I visited both of the schools for the first time today. This is going to be so much hard work. What I’m most nervous about is the fact that I have no curriculum. I have to create this whole program on my own… well not really on my own because I plan to just allow the spirit to guide me and remember that I am only a vessel. I must remember that. I can’t get caught up in trying to do God’s work; I must let him work through me. That’s the only way that this will be a success. I was under the impression that I was only going to be working at one school, a primary school. But Pastor Vusi has also arranged for me to work at Mandela High School. So, from Monday to Thursday every week I will be teaching a ‘Life Skills Through Theatre’ course at two different schools in the township of Crossroads. The primary school program will be a lot like YEA workshop. The high school program will be geared toward putting together a big performance at the end of their term focused on what it’s like to be an HIV positive teen in a high school in South Africa today. We have chosen that topic because lots of the students that will be involved in the piece are positive and very sick which poses many challenges in school.
I didn’t know that so many children would be interested in the programs, but we got an overwhelming response.
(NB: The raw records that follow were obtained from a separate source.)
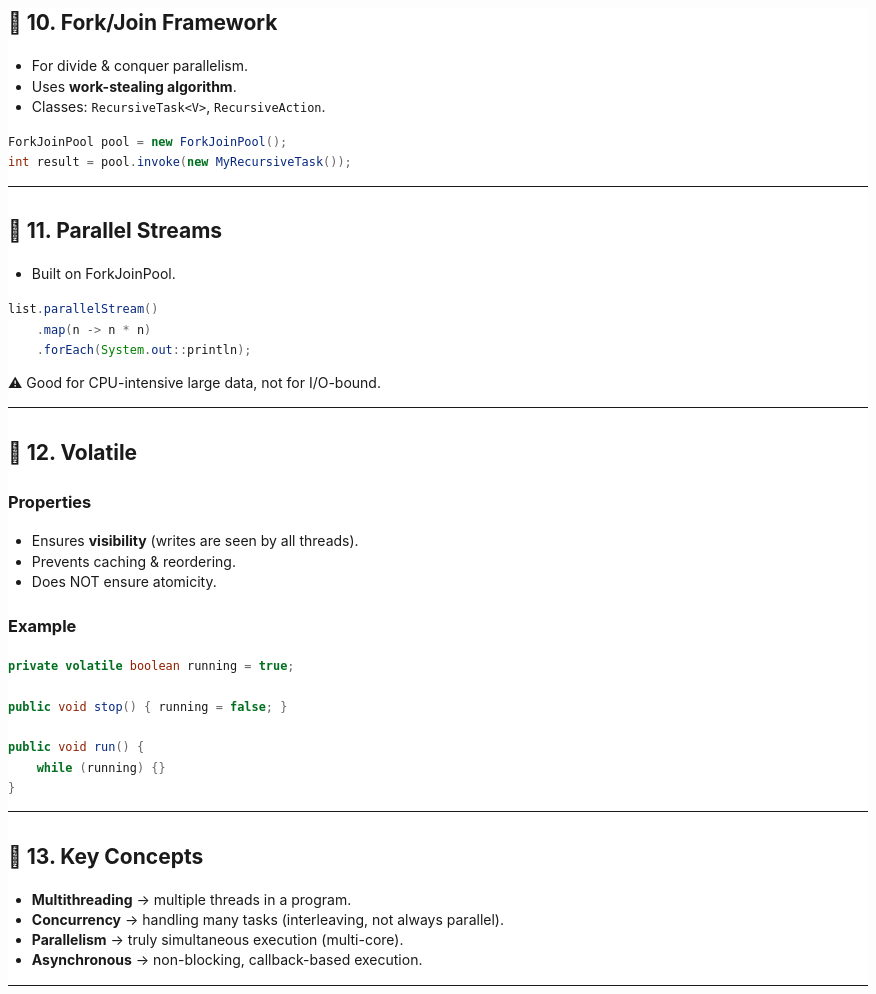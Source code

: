 
## 🔹 10. Fork/Join Framework

* For divide & conquer parallelism.
* Uses **work-stealing algorithm**.
* Classes: `RecursiveTask<V>`, `RecursiveAction`.

```java
ForkJoinPool pool = new ForkJoinPool();
int result = pool.invoke(new MyRecursiveTask());
```

---

## 🔹 11. Parallel Streams

* Built on ForkJoinPool.

```java
list.parallelStream()
    .map(n -> n * n)
    .forEach(System.out::println);
```

⚠️ Good for CPU-intensive large data, not for I/O-bound.

---

## 🔹 12. Volatile

### Properties

* Ensures **visibility** (writes are seen by all threads).
* Prevents caching & reordering.
* Does NOT ensure atomicity.

### Example

```java
private volatile boolean running = true;

public void stop() { running = false; }

public void run() {
    while (running) {}
}
```

---

## 🔹 13. Key Concepts

* **Multithreading** → multiple threads in a program.
* **Concurrency** → handling many tasks (interleaving, not always parallel).
* **Parallelism** → truly simultaneous execution (multi-core).
* **Asynchronous** → non-blocking, callback-based execution.

---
I am not sure how I am going to teach a drama class of 60 kids alone. Luckily I have two people coming tomorrow to help me translate and keep discipline. I’m hoping they continue to come help me everyday… All the school teachers were asking who is paying me for doing this and how much I am getting paid. Everyone is always so shocked when I tell them that I’m doing this for free. But it’s just something that I have to do. It’s not about money. It’s about making a difference in a child’s life. I feel so strongly that I have to give back, and until I can find someone to pay me to do it I’ll just do it for free. If I go through like sacrificing brightening children’s futures for pay checks I know that I will never be happy (family, I’m sorry I know that you are cringing again). But I really believe that one day this is all going to come back to me and I will actually have a paid career doing this and it will all be worth it. Someone once said to me, “Do the thing you love to do then find a way to get paid for it”. That’s exactly what I’m doing now and in the meantime I am being so blessed. It’s so funny how whenever you go volunteer to help people you end up being helped just as much. I am gaining from this country and these children just as much if not more than they are gaining from me. I am really living and growing and interacting and it feels amazing! That is all such a huge blessing. If you asked me where I’d be 10 years from now 10 years ago I never would have thought this would be my life, but this is my life, and I’d have it no other way.

3 comments:

Imperfect Serenity said...

Dumela, mma! I'm just catching up on email and read your four entries. You are asking important, profound questions, Brittanie. There are no easy answers, but I'm convinced that asking the questions helps us grow on our faith journey.

I'll include you in my evening prayers of people I'm praying for. And the kids at the orphanage. I heard someone say recently that, while prayer sometimes "works" (and I've seen it), more often prayer changes us, opening our hearts in a new way.

Brittanie said...

Thank you Eileen. I agree. I promised myself a while ago, after reading your book actually, that I would never deny myself the privilage to ask questions. Asking questions,and in my case, sometimes even doubting helps me grow and learn and become sronger in my faith. So i am thankful.

britt's_auntie said...

Hi Brittanie, disregard the PA-503 comment. It is what I use for teaching at UIC. I am so happy that you are frequently blogging. I am contemporaneously keeping up with each one. God is performing awesome works through you not only with the children you are teaching directly but also those adults and children that hear about it. In addition to the wonderful enhancement at Priscilla's - moving away from mere household task. Keep up the God work. I love you, Auntie.